Again, we worked this graph model into a relational database setting with an emphasis on encoding the relationships that we saw as necessary to show our research networks and linked expertise topics. A snippet of the data model is available below (Figure 5).
In the snippet, you can see the first few fields of the Person entity and its identifier (person_id), but the more interesting work here was finding a way to express the Action entity associated with the Person. The “interact_action” is borrowed from the Schema.org Action type and in this case the table stores the data and URIs to describe discipline and liaison relationships of our staff. You can also see how we created space for external vocabularies in the system using URIs in the “object_uri” field that are mapped to the equivalent resource URI in external LOD sources like DBpedia. We followed a similar pattern in a “create_action” table (not pictured here) to describe topical expertise relationships.
Impact
We expected to see certain results from our linked data work and this project produced impact in the following four aspects of our staff directory: web discoverability, user interface design and local search functionality, linked data implementation, and graph visualization.
Web Discoverability
Structured data markup allows commercial search engines to parse and understand web content, and to deliver that web content accurately to users. By structuring our metadata with schema.org tags, our individual staff profile pages experienced a visible improvement in the search engine results page of today’s leading search engine, Google. We have included two examples below. In the first example, a search for our staff member Michelle Gollehon shows that her staff directory page appears in the third position, following a row of images and links to a Facebook page and a LinkedIn page (Figure 6). Following the implementation of structured data, a similar search places our staff directory page in the first position, followed by Facebook and LinkedIn (Figure 7).
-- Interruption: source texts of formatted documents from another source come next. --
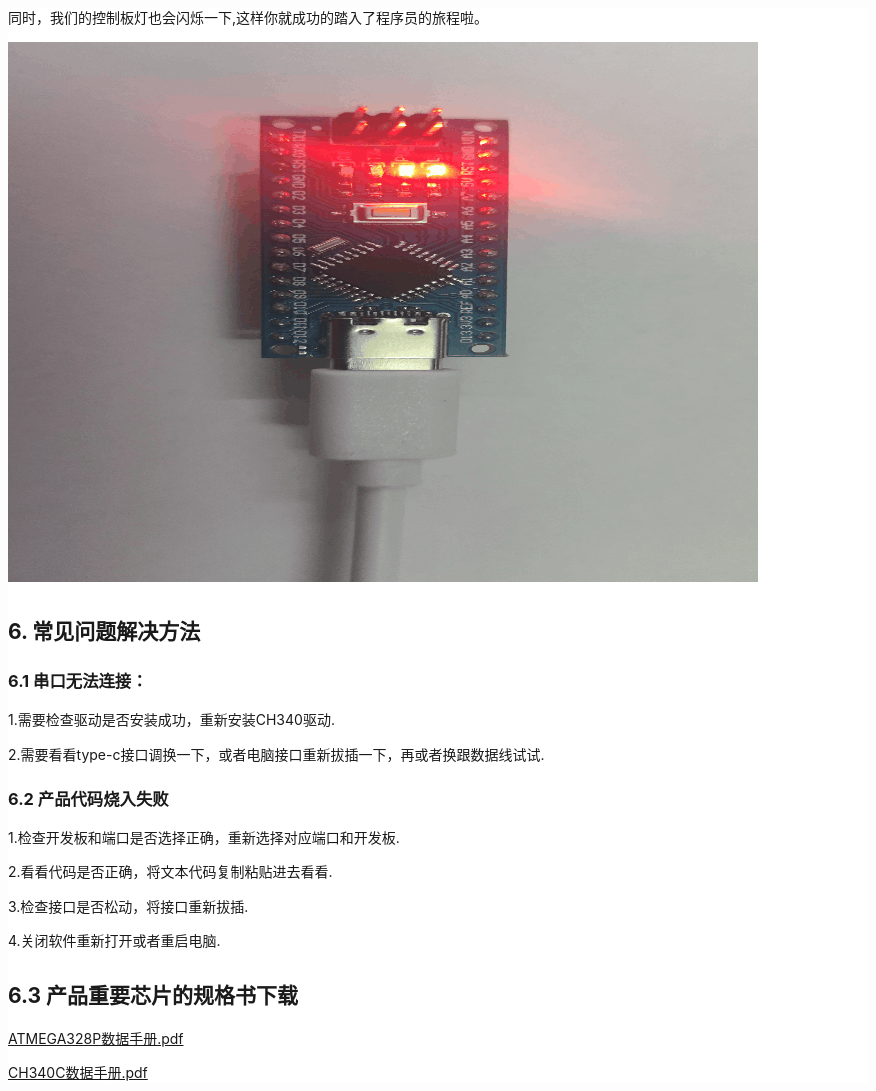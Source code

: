 同时，我们的控制板灯也会闪烁一下,这样你就成功的踏入了程序员的旅程啦。

![](./media/5.21.gif)



## 6. 常见问题解决方法

### 6.1 串口无法连接：

1.需要检查驱动是否安装成功，重新安装CH340驱动.

2.需要看看type-c接口调换一下，或者电脑接口重新拔插一下，再或者换跟数据线试试.

### 6.2 产品代码烧入失败

1.检查开发板和端口是否选择正确，重新选择对应端口和开发板.

2.看看代码是否正确，将文本代码复制粘贴进去看看.

3.检查接口是否松动，将接口重新拔插.

4.关闭软件重新打开或者重启电脑.

## 6.3 产品重要芯片的规格书下载

 [ATMEGA328P数据手册.pdf](./ATMEGA328P数据手册.7z) 

 [CH340C数据手册.pdf](./CH340C数据手册.7z)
Likewise in our second example, a search for MSU Library faculty member Sara Mannheimer demonstrates a name ambiguity with Sara Mannheimer of Sweden, an award winning fiction writer (Figure 8). Sara Mannheimer of Sweden is a more prominent figure, so Google ranked the Swedish Sara Mannheimer ahead of the Montana Sara Mannheimer, even for searches originating from Montana. Following the implementation of structured data markup, the Google Search engine better understood Sara Mannheimer and her role as a faculty member at a Montana university, and consequently ranked our staff directory page higher than the Wikipedia page for Sara Mannheimer of Sweden (Figure 9). Our structured data also produced additional metadata about Sara’s role that now appears on Google search results pages, visible in grey text.
Google Analytics reporting shows an increase in key metrics for our staff directory when comparing the Fall academic term of 2013 (August 26-December 13) with the Fall academic term of 2014 (August 25-December 12), representing pre and post periods for this project. Overall sessions increased by 280% (601 in Fall 2013 to 2,288 in Fall 2014) and overall visitors increased by 240% (530 to 1,801); inbound sessions from organic search increased by 436% (221 to 1,131), and inbound sessions specifically from Google Search increased by 441% (203 to 1,099). Google Analytics reporting from the Fall academic terms in 2015 (August 24-December 11) and 2016 (August 29-December 16) show that the gains in sessions, visitors, and search traffic have been sustained (see Table 1).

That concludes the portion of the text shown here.